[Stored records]
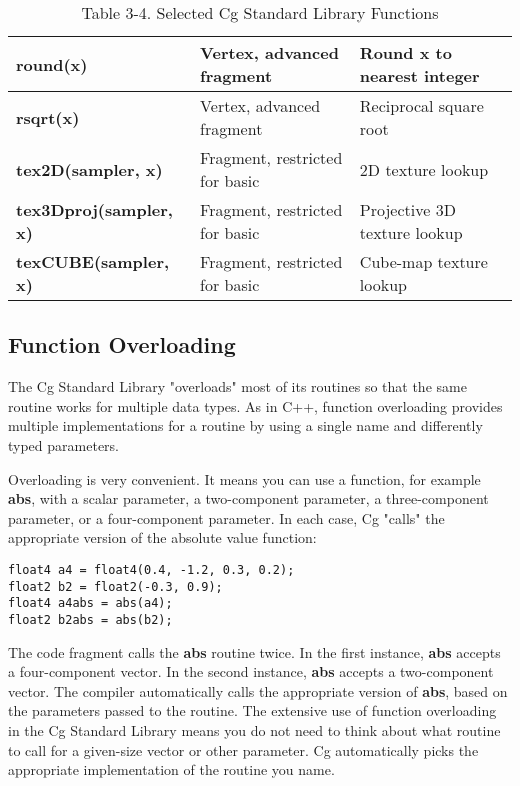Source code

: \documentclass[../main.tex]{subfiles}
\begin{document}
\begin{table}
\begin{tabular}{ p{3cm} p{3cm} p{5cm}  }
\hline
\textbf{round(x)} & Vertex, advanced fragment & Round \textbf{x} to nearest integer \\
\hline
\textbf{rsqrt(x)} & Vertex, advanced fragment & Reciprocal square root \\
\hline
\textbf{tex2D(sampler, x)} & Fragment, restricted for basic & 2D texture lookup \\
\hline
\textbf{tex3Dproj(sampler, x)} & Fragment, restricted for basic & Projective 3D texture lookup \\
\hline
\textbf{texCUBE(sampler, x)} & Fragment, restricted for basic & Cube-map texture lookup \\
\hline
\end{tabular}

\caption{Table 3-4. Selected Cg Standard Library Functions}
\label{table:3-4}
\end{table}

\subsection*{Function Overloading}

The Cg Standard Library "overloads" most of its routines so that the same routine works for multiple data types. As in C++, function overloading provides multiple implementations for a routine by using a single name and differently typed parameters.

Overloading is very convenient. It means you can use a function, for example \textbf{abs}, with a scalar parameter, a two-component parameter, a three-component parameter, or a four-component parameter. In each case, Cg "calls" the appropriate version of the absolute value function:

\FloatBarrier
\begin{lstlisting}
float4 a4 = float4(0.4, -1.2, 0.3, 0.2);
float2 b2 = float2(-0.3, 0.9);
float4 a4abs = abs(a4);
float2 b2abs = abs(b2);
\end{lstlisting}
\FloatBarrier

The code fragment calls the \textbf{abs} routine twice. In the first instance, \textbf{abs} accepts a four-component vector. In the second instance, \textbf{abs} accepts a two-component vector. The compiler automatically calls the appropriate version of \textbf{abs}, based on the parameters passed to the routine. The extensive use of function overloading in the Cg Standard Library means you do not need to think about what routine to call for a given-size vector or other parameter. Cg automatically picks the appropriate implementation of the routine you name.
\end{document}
--
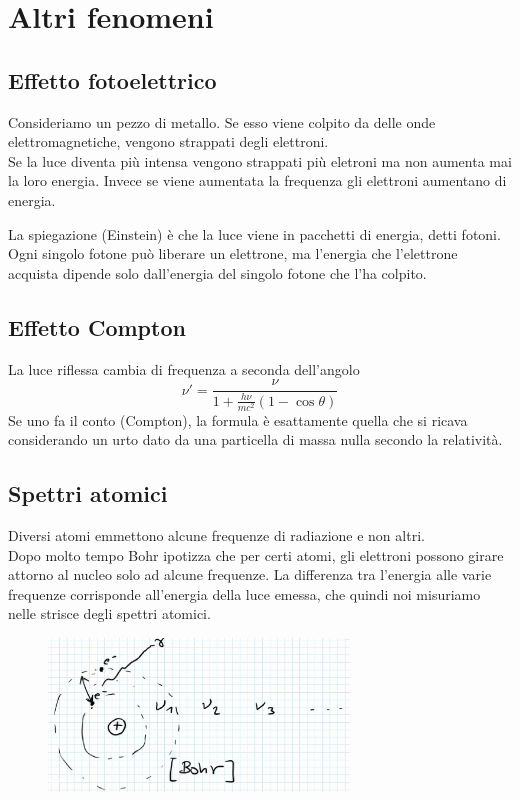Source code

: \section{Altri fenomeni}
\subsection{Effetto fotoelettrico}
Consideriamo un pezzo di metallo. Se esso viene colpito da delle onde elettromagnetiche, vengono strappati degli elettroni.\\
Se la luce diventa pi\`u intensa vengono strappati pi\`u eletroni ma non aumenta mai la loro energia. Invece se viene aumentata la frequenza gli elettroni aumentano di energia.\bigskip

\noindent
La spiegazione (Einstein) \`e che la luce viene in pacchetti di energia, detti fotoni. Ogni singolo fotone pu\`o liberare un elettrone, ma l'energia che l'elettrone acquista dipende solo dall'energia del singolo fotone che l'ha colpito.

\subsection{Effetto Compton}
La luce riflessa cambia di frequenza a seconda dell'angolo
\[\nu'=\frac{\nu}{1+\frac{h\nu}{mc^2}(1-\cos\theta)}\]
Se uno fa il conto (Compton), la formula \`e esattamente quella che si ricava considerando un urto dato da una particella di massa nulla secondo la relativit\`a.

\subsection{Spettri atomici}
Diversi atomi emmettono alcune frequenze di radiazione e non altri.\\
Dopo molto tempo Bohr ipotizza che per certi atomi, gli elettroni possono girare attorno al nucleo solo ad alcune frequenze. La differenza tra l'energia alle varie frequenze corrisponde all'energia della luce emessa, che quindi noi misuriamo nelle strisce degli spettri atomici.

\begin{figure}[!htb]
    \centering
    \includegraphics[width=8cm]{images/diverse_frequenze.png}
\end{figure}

_REQUIREMENT_: Isolate the lines above that contain the word "basic" and copy them.

_EXPECTED ANSWER_:
\textbf{tex2D(sampler, x)} & Fragment, restricted for basic & 2D texture lookup \\
\textbf{tex3Dproj(sampler, x)} & Fragment, restricted for basic & Projective 3D texture lookup \\
\textbf{texCUBE(sampler, x)} & Fragment, restricted for basic & Cube-map texture lookup \\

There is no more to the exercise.